▶ **EXERCISE DIRECTIONS**: Write the entries out exactly. Any images they hold stay out of the copy.

[Stored items]

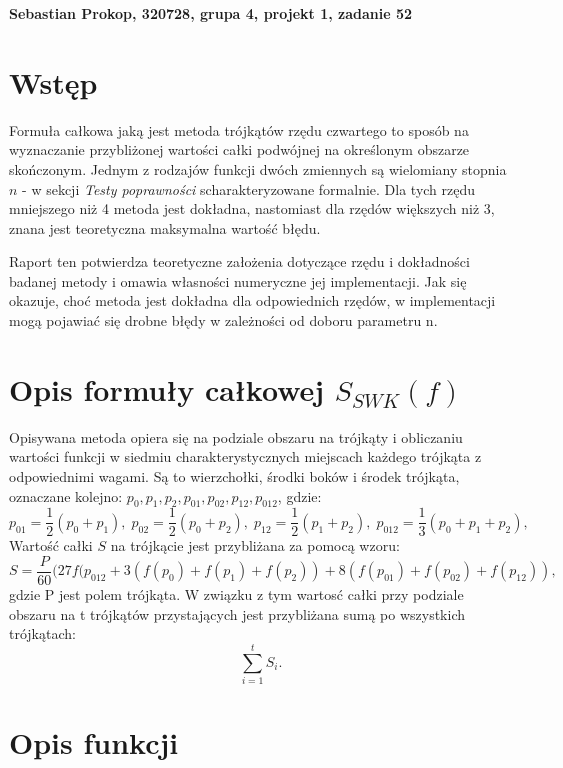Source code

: \documentclass[a4paper,12pt]{article}
\begin{document}
\def\tablename{Tabela} %
\noindent
\textbf{Sebastian Prokop, 320728, grupa 4, projekt 1, zadanie 52}


\section*{Wstęp}
Formuła całkowa jaką jest metoda trójkątów rzędu czwartego to sposób na wyznaczanie przybliżonej wartości całki podwójnej na określonym obszarze skończonym. Jednym z rodzajów funkcji dwóch zmiennych są wielomiany stopnia $n$ - w sekcji \emph{Testy poprawności} scharakteryzowane formalnie. Dla tych rzędu mniejszego niż 4 metoda jest dokładna, nastomiast dla rzędów większych niż 3, znana jest teoretyczna maksymalna wartość błędu.

Raport ten potwierdza teoretyczne założenia dotyczące rzędu i dokładności badanej metody i omawia własności numeryczne jej implementacji. Jak się okazuje, choć metoda jest dokładna dla odpowiednich rzędów, w implementacji mogą pojawiać się drobne błędy w zależności od doboru parametru n. 
\section*{Opis formuły całkowej $S_{SWK} (f)$}
Opisywana metoda opiera się na podziale obszaru na trójkąty i obliczaniu wartości funkcji w siedmiu charakterystycznych miejscach każdego trójkąta z odpowiednimi wagami. Są to wierzchołki, środki boków i środek trójkąta, oznaczane kolejno: $p_0, p_1, p_2, p_{01}, p_{02}, p_{12}, p_{012}$, gdzie:
\[ p_{01} = \frac{1}{2} (p_0 + p_1), \;  p_{02} = \frac{1}{2} (p_0 + p_2), \; p_{12} = \frac{1}{2} (p_1 + p_2), \; p_{012} = \frac{1}{3} (p_0 + p_1 + p_2),\]
Wartość całki $S$ na trójkącie jest przybliżana za pomocą wzoru:
\[  S = \frac{P}{60} (27f(p_{012}+3(f(p_0)+f(p_1)+f(p_2))+8(f(p_{01}) + f(p_{02}) + f(p_{12})), \]
gdzie P jest polem trójkąta.
W związku z tym wartosć całki przy podziale obszaru na t trójkątów przystających jest przybliżana sumą po wszystkich trójkątach:
\[ \sum_{i=1}^{t} S_i. \]

\section*{Opis funkcji}
\end{document}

▶ **THE COMPLETED TASK**:
Source code

: \documentclass[a4paper,12pt]{article}
\begin{document}
\def\tablename{Tabela} %
\noindent
\textbf{Sebastian Prokop, 320728, grupa 4, projekt 1, zadanie 52}


\section*{Wstęp}
Formuła całkowa jaką jest metoda trójkątów rzędu czwartego to sposób na wyznaczanie przybliżonej wartości całki podwójnej na określonym obszarze skończonym. Jednym z rodzajów funkcji dwóch zmiennych są wielomiany stopnia $n$ - w sekcji \emph{Testy poprawności} scharakteryzowane formalnie. Dla tych rzędu mniejszego niż 4 metoda jest dokładna, nastomiast dla rzędów większych niż 3, znana jest teoretyczna maksymalna wartość błędu.

Raport ten potwierdza teoretyczne założenia dotyczące rzędu i dokładności badanej metody i omawia własności numeryczne jej implementacji. Jak się okazuje, choć metoda jest dokładna dla odpowiednich rzędów, w implementacji mogą pojawiać się drobne błędy w zależności od doboru parametru n. 
\section*{Opis formuły całkowej $S_{SWK} (f)$}
Opisywana metoda opiera się na podziale obszaru na trójkąty i obliczaniu wartości funkcji w siedmiu charakterystycznych miejscach każdego trójkąta z odpowiednimi wagami. Są to wierzchołki, środki boków i środek trójkąta, oznaczane kolejno: $p_0, p_1, p_2, p_{01}, p_{02}, p_{12}, p_{012}$, gdzie:
\[ p_{01} = \frac{1}{2} (p_0 + p_1), \;  p_{02} = \frac{1}{2} (p_0 + p_2), \; p_{12} = \frac{1}{2} (p_1 + p_2), \; p_{012} = \frac{1}{3} (p_0 + p_1 + p_2),\]
Wartość całki $S$ na trójkącie jest przybliżana za pomocą wzoru:
\[  S = \frac{P}{60} (27f(p_{012}+3(f(p_0)+f(p_1)+f(p_2))+8(f(p_{01}) + f(p_{02}) + f(p_{12})), \]
gdzie P jest polem trójkąta.
W związku z tym wartosć całki przy podziale obszaru na t trójkątów przystających jest przybliżana sumą po wszystkich trójkątach:
\[ \sum_{i=1}^{t} S_i. \]

\section*{Opis funkcji}
\end{document}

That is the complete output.